The pattern in four invariants
| Component | What it is | Why it matters |
|---|
| Editable artifact | The file(s) the agent modifies each iteration | Bounds the search space |
| Evaluation oracle | A command that produces a single number on stdout | Unambiguous better/worse signal |
| Metric direction | minimize or maximize | Tells the agent which way is "better" |
| Program document | Human-written intent, constraints, and boundaries | Steers the search without micromanaging |
The loop is simple: hypothesize → edit → evaluate → keep or revert → repeat.
Phase 1: Setup interview
Before scaffolding anything, understand the use case. Gather these answers from the
user — extract what you can from conversation context and ask for the rest:
-
What are you optimizing? Identify the artifact file(s). Examples:
- A Python script's runtime performance
- A prompt template's accuracy on a test set
- An nginx config's throughput
- A SQL query's execution time
- A CSS file's Lighthouse score
-
How do we measure success? Identify or help create the evaluation command.
It must:
- Be runnable as a single shell command
- Print exactly one number to stdout (the metric)
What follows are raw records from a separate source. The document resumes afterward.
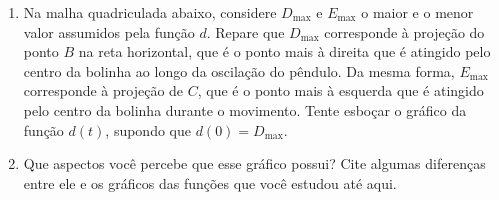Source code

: \documentclass[10 pt,usenames,dvipsnames, oneside]{article}
\begin{document}
\ifdefined\prof
\clearpage
\else\fi
\begin{enumerate}
\item Na malha quadriculada abaixo, considere $D_{\max}$ e $E_{\max}$ o maior e o menor valor assumidos pela função $d$. Repare que $D_{\max}$ corresponde à projeção do ponto $B$ na reta horizontal, que é o ponto mais à direita que é atingido pelo centro da bolinha ao longo da oscilação do pêndulo. Da mesma forma, $E_{\max}$ corresponde à projeção de $C$, que é o ponto mais à esquerda que é atingido pelo centro da bolinha durante o movimento. Tente esboçar o gráfico da função $d(t)$, supondo que $d(0) = D_{\max}$.

\begin{figure}[H]
\centering

\resizebox{.75\linewidth}{!}
{
}
\end{figure}

\item Que aspectos você percebe que esse gráfico possui? Cite algumas diferenças entre ele e os gráficos das funções que você estudou até aqui.
\end{enumerate}




\end{document}
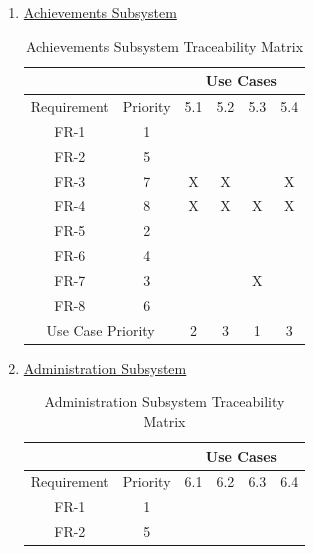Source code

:\documentclass{article}
\begin{document}
\begin{enumerate}
	\item \underline{Achievements Subsystem}
	\begin{table}[]
 \centering
 \caption{Achievements Subsystem Traceability Matrix}
 \label{my-label}
 \begin{tabular}{cc|c|c|c|c|}
 \cline{3-6}
                                   &          & \multicolumn{4}{c|}{Use Cases} \\ \hline
 \multicolumn{1}{|c|}{Requirement} & Priority & 5.1    & 5.2   & 5.3   & 5.4   \\ \hline
 \multicolumn{1}{|c|}{FR-1}        & 1        &        &       &       &       \\ \hline
 \multicolumn{1}{|c|}{FR-2}        & 5        &        &       &       &       \\ \hline
 \multicolumn{1}{|c|}{FR-3}        & 7        & X      & X     &       & X     \\ \hline
 \multicolumn{1}{|c|}{FR-4}        & 8        & X      & X     & X     & X     \\ \hline
 \multicolumn{1}{|c|}{FR-5}        & 2        &        &       &       &       \\ \hline
 \multicolumn{1}{|c|}{FR-6}        & 4        &        &       &       &       \\ \hline
 \multicolumn{1}{|c|}{FR-7}        & 3        &        &       & X     &       \\ \hline
 \multicolumn{1}{|c|}{FR-8}        & 6        &        &       &       &       \\ \hline
 \multicolumn{2}{|c|}{Use Case Priority}      & 2      & 3     & 1     & 3     \\ \hline
 \end{tabular}
 \end{table}
	\item \underline{Administration Subsystem}
			\begin{table}[]
 \centering
 \caption{Administration Subsystem Traceability Matrix}
 \label{my-label}
 \begin{tabular}{cc|c|c|c|c|}
 \cline{3-6}
                                   &          & \multicolumn{4}{c|}{Use Cases} \\ \hline
 \multicolumn{1}{|c|}{Requirement} & Priority & 6.1    & 6.2   & 6.3   & 6.4   \\ \hline
 \multicolumn{1}{|c|}{FR-1}        & 1        &        &       &       &       \\ \hline
 \multicolumn{1}{|c|}{FR-2}        & 5        &        &       &       &       \\ \hline

\end{tabular}
\end{table}
\end{enumerate}
\end{document}
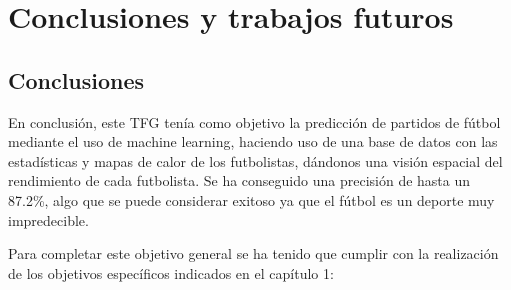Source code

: \chapter{Conclusiones y trabajos futuros}

\section{Conclusiones}

En conclusión, este TFG tenía como objetivo la predicción de partidos de fútbol mediante el uso de machine learning, haciendo uso de una base de datos con las estadísticas y mapas de calor de los futbolistas, dándonos una visión espacial del rendimiento de cada futbolista. Se ha conseguido una precisión de hasta un 87.2\%, algo que se puede considerar exitoso ya que el fútbol es un deporte muy impredecible.

Para completar este objetivo general se ha tenido que cumplir con la realización de los objetivos específicos indicados en el capítulo 1:

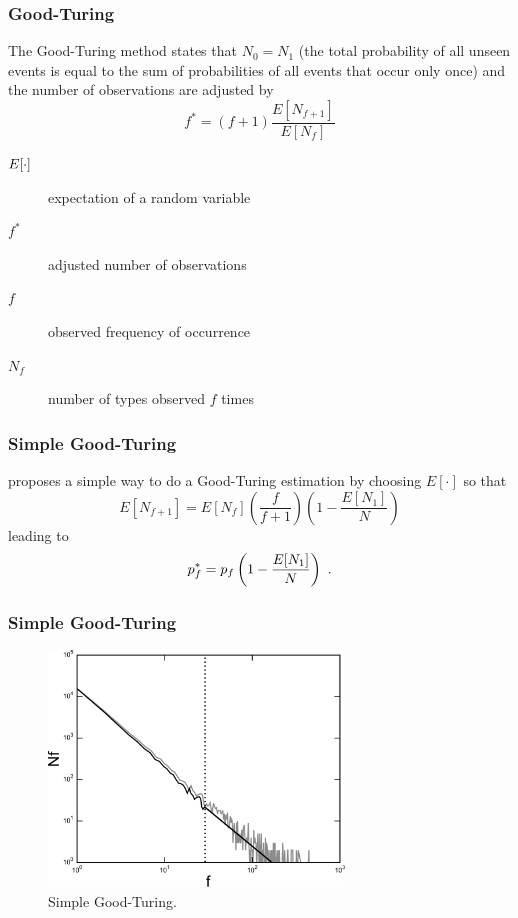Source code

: \documentclass{beamer}
\begin{document}
\frame
{
  \frametitle{Good-Turing}
  The Good-Turing method states that
  $N_0 = N_1$ (the total probability of all unseen events is 
  equal to the sum of probabilities of all events that occur only once) and
  the number of observations are adjusted by
  \begin{equation}
  \label{eq:goodturingnormnum}
  f^\ast = (f + 1) \frac{E[N_{f+1}]}{E[N_f]}
  \end{equation}
  
  \begin{description}
  \item[$E\symbol{91} \cdot \symbol{93}$] expectation of a random variable
  \item[$f^\ast$] adjusted number of observations
  \item[$f$] observed frequency of occurrence 
  \item[$N_f$] number of types observed $f$ times
  \end{description}
}


\frame
{
  \frametitle{Simple Good-Turing}
  \cite{galesampson95} proposes a simple way to do a Good-Turing estimation by choosing $E[\cdot]$ so that
  \begin{equation}
  \label{eq:goodturingestimator}
  E[N_{f+1}] = E[N_f] \left( \frac{f}{f+1} \right) \left( 1 - \frac{E[N_1]}{N} \right)
  \end{equation}
  leading to
  \begin{equation}
  p^\ast_f = p_f \left( 1 - \frac{E[N_1]}{N} \right) \textmd{ .}
  \end{equation} 
}

\frame
{
  \frametitle{Simple Good-Turing}

  \begin{figure}[h!]
  \centering
  \includegraphics[width=0.70\textwidth]{images/inverse_zipf_sgt.pdf}
  \caption{Simple Good-Turing.}
  \label{fig:inverse_zipf_sgt}
  \end{figure}
}
\end{document}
- Exit 0 on success, non-zero on failure
- Complete in a bounded time (ideally under 5 minutes)
-
Which direction is better? minimize (latency, error rate, file size) or
maximize (throughput, accuracy, score).
-
What's off limits? Constraints the agent must respect. Examples:
- "Don't change the public API"
- "Keep Python 3.10 compatibility"
- "Don't add dependencies"
- "Output format must stay the same"
-
How many iterations? Default: 20. The user can set a limit or say "run until
I stop you."
-
Evaluation budget per iteration? If the evaluation command has a natural time
bound (like training for N minutes), note it. Otherwise the evaluation command's
own runtime is the budget.
If the user provides a use case description up front (e.g., "optimize my sorting
algorithm for speed"), extract as much as possible and confirm the gaps.
Phase 2: Scaffold the harness
Create a .autoresearch/ directory in the project root with these files:
.autoresearch/config.json
{
"artifact_paths": ["path/to/file.py"],
"eval_command": "python evaluate.py",
"metric_name": "execution_time_ms",
"metric_direction": "minimize",
"max_iterations": 20,
"branch_prefix": "autoresearch",
"created_at": "2026-03-15T10:00:00Z"
}
.autoresearch/program.md
Write this collaboratively with the user. It should contain:
# Research Program: [Title]
## Objective
[One sentence: what we're optimizing and why]
## Artifact
[Path to the file(s) being modified, and a brief description of what they contain]
## Evaluation
[The eval command and what the metric means]
## Constraints
[What the agent must NOT change or break]
## Strategy hints
[Optional: suggested directions to explore, known dead ends, domain knowledge]
The program.md is the most important file — it's the agent's "research brief." Help
the user write one that's specific enough to be useful but open enough to allow
creative exploration. Explain why constraints exist so the agent can reason about
edge cases.
.autoresearch/results.tsv
Initialize with the header row:
iteration timestamp commit metric_value hypothesis changes_summary kept
Evaluation script
If the user doesn't already have an evaluation command, help create one. Save it as
evaluate.py (or evaluate.sh) in the project root. The script must:
- Print exactly one number to stdout
- Send all diagnostics to stderr
- Exit 0 on success
- Exit non-zero if the artifact is broken (syntax error, crash, etc.)
Example patterns:
Performance benchmark:
import subprocess, time, statistics, sys
times = []
for _ in range(5):
start = time.perf_counter()
result = subprocess.run(["python", "solution.py"], capture_output=True)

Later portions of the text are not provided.